Task details:
In the listing below, find the line with "The complexity of", then repeat exactly every line from the top through that one.

• • •

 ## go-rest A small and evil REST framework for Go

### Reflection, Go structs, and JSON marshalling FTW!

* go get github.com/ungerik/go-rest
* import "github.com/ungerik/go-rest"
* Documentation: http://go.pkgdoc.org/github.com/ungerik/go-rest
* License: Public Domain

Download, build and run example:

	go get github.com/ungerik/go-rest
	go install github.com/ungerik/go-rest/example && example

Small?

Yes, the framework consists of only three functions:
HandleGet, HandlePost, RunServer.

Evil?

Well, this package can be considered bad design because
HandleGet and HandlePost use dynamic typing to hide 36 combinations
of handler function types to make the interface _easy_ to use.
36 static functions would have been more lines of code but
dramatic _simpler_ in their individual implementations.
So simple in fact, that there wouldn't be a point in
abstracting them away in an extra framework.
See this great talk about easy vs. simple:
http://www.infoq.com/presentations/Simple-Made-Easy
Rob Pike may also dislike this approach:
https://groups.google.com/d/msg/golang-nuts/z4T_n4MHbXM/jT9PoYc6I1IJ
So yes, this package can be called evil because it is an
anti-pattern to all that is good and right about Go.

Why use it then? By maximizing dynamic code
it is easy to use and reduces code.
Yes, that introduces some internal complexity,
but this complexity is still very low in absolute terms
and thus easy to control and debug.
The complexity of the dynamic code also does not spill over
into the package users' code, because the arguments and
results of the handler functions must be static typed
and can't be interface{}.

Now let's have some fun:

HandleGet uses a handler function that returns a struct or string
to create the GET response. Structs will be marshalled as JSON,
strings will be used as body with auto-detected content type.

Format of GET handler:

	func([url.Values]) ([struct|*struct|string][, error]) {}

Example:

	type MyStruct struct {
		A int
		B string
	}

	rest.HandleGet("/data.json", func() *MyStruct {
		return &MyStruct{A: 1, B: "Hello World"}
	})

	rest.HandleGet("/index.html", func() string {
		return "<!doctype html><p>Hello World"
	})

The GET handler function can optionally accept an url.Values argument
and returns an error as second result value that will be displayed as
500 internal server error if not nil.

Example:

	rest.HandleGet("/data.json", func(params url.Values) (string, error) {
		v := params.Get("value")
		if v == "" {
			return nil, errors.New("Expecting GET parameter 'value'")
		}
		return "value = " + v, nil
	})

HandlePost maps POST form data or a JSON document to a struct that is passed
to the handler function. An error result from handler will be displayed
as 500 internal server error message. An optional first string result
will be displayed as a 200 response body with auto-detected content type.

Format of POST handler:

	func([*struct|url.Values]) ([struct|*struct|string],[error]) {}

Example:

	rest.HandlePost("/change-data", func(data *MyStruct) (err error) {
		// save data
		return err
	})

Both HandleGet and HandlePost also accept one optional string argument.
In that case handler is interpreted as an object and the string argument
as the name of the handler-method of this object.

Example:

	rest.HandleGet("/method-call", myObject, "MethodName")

• • •

Completed exercise:
 ## go-rest A small and evil REST framework for Go

### Reflection, Go structs, and JSON marshalling FTW!

* go get github.com/ungerik/go-rest
* import "github.com/ungerik/go-rest"
* Documentation: http://go.pkgdoc.org/github.com/ungerik/go-rest
* License: Public Domain

Download, build and run example:

	go get github.com/ungerik/go-rest
	go install github.com/ungerik/go-rest/example && example

Small?

Yes, the framework consists of only three functions:
HandleGet, HandlePost, RunServer.

Evil?

Well, this package can be considered bad design because
HandleGet and HandlePost use dynamic typing to hide 36 combinations
of handler function types to make the interface _easy_ to use.
36 static functions would have been more lines of code but
dramatic _simpler_ in their individual implementations.
So simple in fact, that there wouldn't be a point in
abstracting them away in an extra framework.
See this great talk about easy vs. simple:
http://www.infoq.com/presentations/Simple-Made-Easy
Rob Pike may also dislike this approach:
https://groups.google.com/d/msg/golang-nuts/z4T_n4MHbXM/jT9PoYc6I1IJ
So yes, this package can be called evil because it is an
anti-pattern to all that is good and right about Go.

Why use it then? By maximizing dynamic code
it is easy to use and reduces code.
Yes, that introduces some internal complexity,
but this complexity is still very low in absolute terms
and thus easy to control and debug.
The complexity of the dynamic code also does not spill over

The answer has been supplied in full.